Spring reminds us and calls us forward to a ‘new’ religious sensitivity.
        To transcend the isolated self.
        To reconnect.
        To know ourselves to be at home.

So it is incumbent upon us to challenge the parochial and limited claims of traditional religions
with the enlarging and enriching and reverent story
        that is our story and their story: the Universe Story.

From an attitude of reverence, we can then act with a morality
that nurtures rather than destroys creation. 

Religious naturalist and cell biologist Ursula
in her evocative book The Sacred Depths of Nature, writes:
“Once we have our feelings about Nature in place, then I believe that we can also find important ways to call ourselves Jews, or Muslims, or Taoists, or Hopi, or Hindus, or Christians, or Buddhists. Or some of each…”  (Goodenough 1998:173)

With religious naturalism’s acceptance of a diversity and plurality of theologies,
perhaps you can see why religious naturalism is a perspective
particularly acceptable to many Unitarian Universalists!

So I offer this gentle prod… It is time more people of whatever persuasion,
seriously thought about consciously and publicly 
        adopting religious naturalism,
        promoting religious naturalism, and above all, 
        practising religious naturalism.


Today a woman is planting flowers in her garden.
Her activity is more than a hobby, even more than a pleasure.

She is digging, dirtying, straining, mulching and lugging,
under the power of plants which do not yet even exist,
        but whose images have taken up residence in the atoms
        and cells within her imagination.

Weeks or months will elapse before her labour is fulfilled.

Patience and faith will sustain her until, under the majesty of Earth’s dominion,
        the unprepossessing little bulbs and seeds will explode into
        daffodils, tulips, irises, freesias, geraniums, pansies, daises and sunflowers.

A war will have been won by soft and coloured things.

The yellow eyes of asters, the purple tongues of irises, and the crayola pansies
have raised their banners above the turrets of Earth’s soil
        to defy the dark cold space that pervades almost all of everything else.

It is Spring.
If there were a heaven, the gods would abandon it
        just for the chance to see this woman in her garden.

Hosanna!
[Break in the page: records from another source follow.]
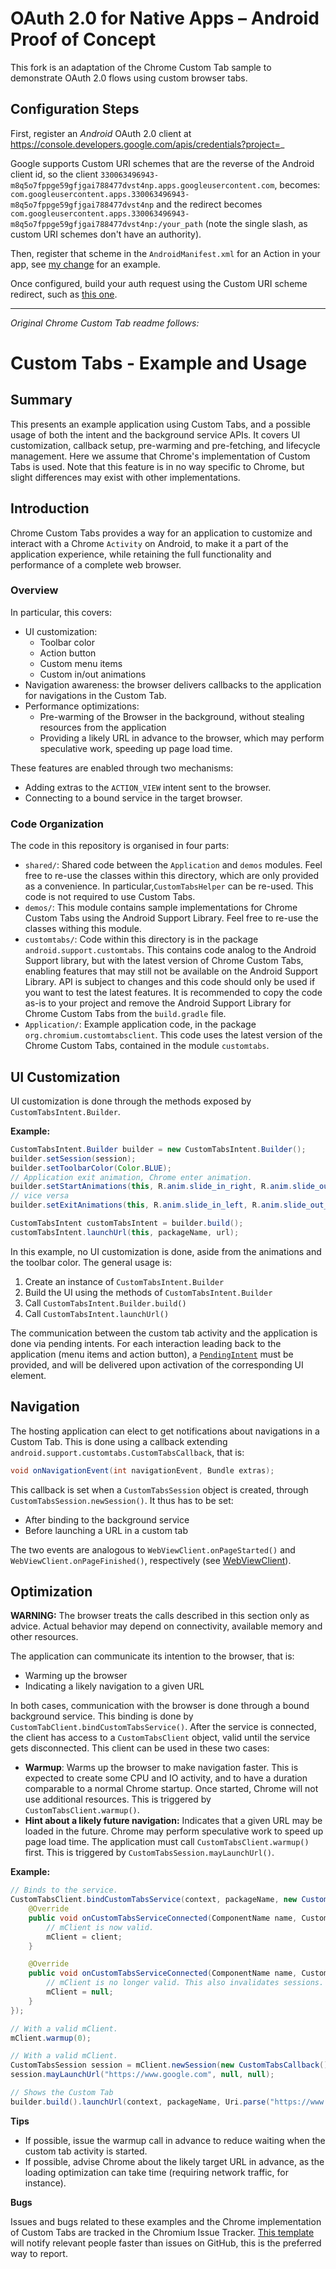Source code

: # OAuth 2.0 for Native Apps – Android Proof of Concept

This fork is an adaptation of the Chrome Custom Tab sample to demonstrate
OAuth 2.0 flows using custom browser tabs.

## Configuration Steps

First, register an *Android* OAuth 2.0 client at 
https://console.developers.google.com/apis/credentials?project=_

Google supports Custom URI schemes that are the reverse of the Android client
id, so the client
`330063496943-m8q5o7fppge59gfjgai788477dvst4np.apps.googleusercontent.com`, becomes: `com.googleusercontent.apps.330063496943-m8q5o7fppge59gfjgai788477dvst4np`
and the redirect becomes `com.googleusercontent.apps.330063496943-m8q5o7fppge59gfjgai788477dvst4np:/your_path`
(note the single slash, as custom URI schemes don't have an authority).

Then, register that scheme in the `AndroidManifest.xml` for an Action in your app, see [my change](https://github.com/WilliamDenniss/native-apps-android-concept/commit/aecf03c9253648a3ad1757af34e44f78316bc06d?diff=unified#diff-43b3c8f22d85cf26001038741b344eb4) for an example.

Once configured, build your auth request using the Custom URI scheme redirect, such as [this one](https://accounts.google.com/o/oauth2/auth?redirect_uri=com.googleusercontent.apps.581786658708-6p376uvvj9v1nndcljh2a0o0apss8n5c%3A%2Foauth2callback&response_type=code&client_id=581786658708-6p376uvvj9v1nndcljh2a0o0apss8n5c.apps.googleusercontent.com&scope=profile+email+openid&approval_prompt=force&access_type=offline).





---
*Original Chrome Custom Tab readme follows:*

# Custom Tabs - Example and Usage

## Summary

This presents an example application using Custom Tabs, and a possible usage of
both the intent and the background service APIs. It covers UI customization,
callback setup, pre-warming and pre-fetching, and lifecycle management. Here we
assume that Chrome's implementation of Custom Tabs is used. Note that this
feature is in no way specific to Chrome, but slight differences may exist with
other implementations.

## Introduction

Chrome Custom Tabs provides a way for an application to customize and interact
with a Chrome `Activity` on Android, to make it a part of the application
experience, while retaining the full functionality and performance of a complete
web browser.

### Overview

In particular, this covers:

* UI customization:
  * Toolbar color
  * Action button
  * Custom menu items
  * Custom in/out animations
* Navigation awareness: the browser delivers callbacks to the application for
  navigations in the Custom Tab.
* Performance optimizations:
  * Pre-warming of the Browser in the background, without stealing resources
    from the application
  * Providing a likely URL in advance to the browser, which may perform
    speculative work, speeding up page load time.

These features are enabled through two mechanisms:

* Adding extras to the `ACTION_VIEW` intent sent to the browser.
* Connecting to a bound service in the target browser.

### Code Organization

The code in this repository is organised in four parts:

* `shared/`: Shared code between the `Application` and `demos` modules. Feel free to
  re-use the classes within this directory, which are only provided as a convenience.
  In particular,`CustomTabsHelper` can be re-used. This code is not required to use Custom Tabs.
* `demos/`: This module contains sample implementations for Chrome Custom Tabs using the Android
  Support Library. Feel free to re-use the classes withing this module.
* `customtabs/`: Code within this directory is in the package
  `android.support.customtabs`. This contains code analog to the Android Support library, but with
   the latest version of Chrome Custom Tabs, enabling features that may still not be available on
   the Android Support Library. API is subject to changes and this code should only be used if you
   want to test the latest features. It is recommended to copy the code as-is to your project and
   remove the Android Support Library for Chrome Custom Tabs from the `build.gradle` file.
* `Application/`: Example application code, in the package
  `org.chromium.customtabsclient`. This code uses the latest version of the Chrome Custom Tabs,
   contained in the module `customtabs`.

## UI Customization

UI customization is done through the methods exposed by
`CustomTabsIntent.Builder`.

**Example:**
```java
CustomTabsIntent.Builder builder = new CustomTabsIntent.Builder();
builder.setSession(session);
builder.setToolbarColor(Color.BLUE);
// Application exit animation, Chrome enter animation.
builder.setStartAnimations(this, R.anim.slide_in_right, R.anim.slide_out_left);
// vice versa
builder.setExitAnimations(this, R.anim.slide_in_left, R.anim.slide_out_right);

CustomTabsIntent customTabsIntent = builder.build();
customTabsIntent.launchUrl(this, packageName, url);
```

In this example, no UI customization is done, aside from the animations and the
toolbar color. The general usage is:

1. Create an instance of `CustomTabsIntent.Builder`
2. Build the UI using the methods of `CustomTabsIntent.Builder`
3. Call `CustomTabsIntent.Builder.build()`
4. Call `CustomTabsIntent.launchUrl()`

The communication between the custom tab activity and the application is done
via pending intents. For each interaction leading back to the application (menu
items and action button), a
[`PendingIntent`](http://developer.android.com/reference/android/app/PendingIntent.html)
must be provided, and will be delivered upon activation of the corresponding UI
element.

## Navigation

The hosting application can elect to get notifications about navigations in a
Custom Tab. This is done using a callback extending
`android.support.customtabs.CustomTabsCallback`, that is:

```java
void onNavigationEvent(int navigationEvent, Bundle extras);
```

This callback is set when a `CustomTabsSession` object is created, through
`CustomTabsSession.newSession()`. It thus has to be set:

* After binding to the background service
* Before launching a URL in a custom tab

The two events are analogous to `WebViewClient.onPageStarted()` and
`WebViewClient.onPageFinished()`, respectively (see
[WebViewClient](http://developer.android.com/reference/android/webkit/WebViewClient.html)).

## Optimization

**WARNING:** The browser treats the calls described in this section only as
  advice. Actual behavior may depend on connectivity, available memory and other
  resources.

The application can communicate its intention to the browser, that is:
* Warming up the browser
* Indicating a likely navigation to a given URL

In both cases, communication with the browser is done through a bound background
service. This binding is done by
`CustomTabClient.bindCustomTabsService()`. After the service is connected, the
client has access to a `CustomTabsClient` object, valid until the service gets
disconnected. This client can be used in these two cases:

* **Warmup**: Warms up the browser to make navigation faster. This is expected
  to create some CPU and IO activity, and to have a duration comparable to a
  normal Chrome startup. Once started, Chrome will not use additional
  resources. This is triggered by `CustomTabsClient.warmup()`.
* **Hint about a likely future navigation:** Indicates that a given URL may be
  loaded in the future. Chrome may perform speculative work to speed up page
  load time. The application must call `CustomTabsClient.warmup()` first. This
  is triggered by `CustomTabsSession.mayLaunchUrl()`.

**Example:**
```java
// Binds to the service.
CustomTabsClient.bindCustomTabsService(context, packageName, new CustomTabsServiceConnection() {
    @Override
    public void onCustomTabsServiceConnected(ComponentName name, CustomTabsClient client) {
        // mClient is now valid.
        mClient = client;
    }

    @Override
    public void onCustomTabsServiceConnected(ComponentName name, CustomTabsClient client) {
        // mClient is no longer valid. This also invalidates sessions.
        mClient = null;
    }
});

// With a valid mClient.
mClient.warmup(0);

// With a valid mClient.
CustomTabsSession session = mClient.newSession(new CustomTabsCallback());
session.mayLaunchUrl("https://www.google.com", null, null);

// Shows the Custom Tab
builder.build().launchUrl(context, packageName, Uri.parse("https://www.google.com"));
```

**Tips**

* If possible, issue the warmup call in advance to reduce waiting when the
  custom tab activity is started.
* If possible, advise Chrome about the likely target URL in advance, as the
  loading optimization can take time (requiring network traffic, for instance).

**Bugs**

Issues and bugs related to these examples and the Chrome implementation of
Custom Tabs are tracked in the Chromium Issue Tracker.
[This template](https://code.google.com/p/chromium/issues/entry?summary=Issue%20Summary&comment=Application%20Version%20(from%20%22Chrome%20Settings%20%3E%20About%20Chrome%22):%20%0DAndroid%20Build%20Number%20(from%20%22Android%20Settings%20%3E%20About%20Phone/Tablet%22):%20%0DDevice:%20%0D%0DSteps%20to%20reproduce:%20%0D%0DObserved%20behavior:%20%0D%0DExpected%20behavior:%20%0D%0DFrequency:%20%0D%3Cnumber%20of%20times%20you%20were%20able%20to%20reproduce%3E%20%0D%0DAdditional%20comments:%20%0D&labels=OS-Android,Cr-UI-Browser-Mobile-CustomTabs)
will notify relevant people faster than issues on GitHub, this is the preferred
way to report.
Not in the highest, but right here. Right now. This.
A Newer Testament. The gospel of the natural present moment.

Bumbaugh, D. “Toward a Humanist Vocabulary of Reverence”. Boulder International Humanist Institute, 22 February 2003.
Darwin, C.
On the Origin of Species by Means of Natural Selection. London. Arcturus Publishing, 2008.
Fleischman, P. R.
Wonder: When and Why the World Appears Radiant. Amherst. Small Batch Books, 2013.
Gillett, P. R. “Theology of, by, and for Religious Naturalism” in
Journal of Liberal Religion 6, 1, 1-6. 2004.
Goodenough, U.
The Sacred Depths of Nature. New York: Oxford University Press, 1998. 
Primack, J. R. & N. E. Abrams.
The View from the Center of the Universe: Discovering Our Extraordinary Place in the Cosmos. New York: Riverhead Books, 2007
Singing the Living Tradition. Boston: The Unitarian Universalist Association, 1993/2000.
Stone, J. A. “On Listening to Indigenous Peoples and Neo-pagans: Obstacles to Appropriating the Old Ways” in (Ed). C. D. Hardwick & D. A. Crosby.
Pragmatism, Neo-Pragmatism, and Religion: Conversations with Richard Rorty. New York. Peter Lang, 1997.
Tucker, M. E. & J. Grim (Ed).
Thomas Berry: Selected Writings on the Earth Community. Maryknoll: Orbis Books, 2014.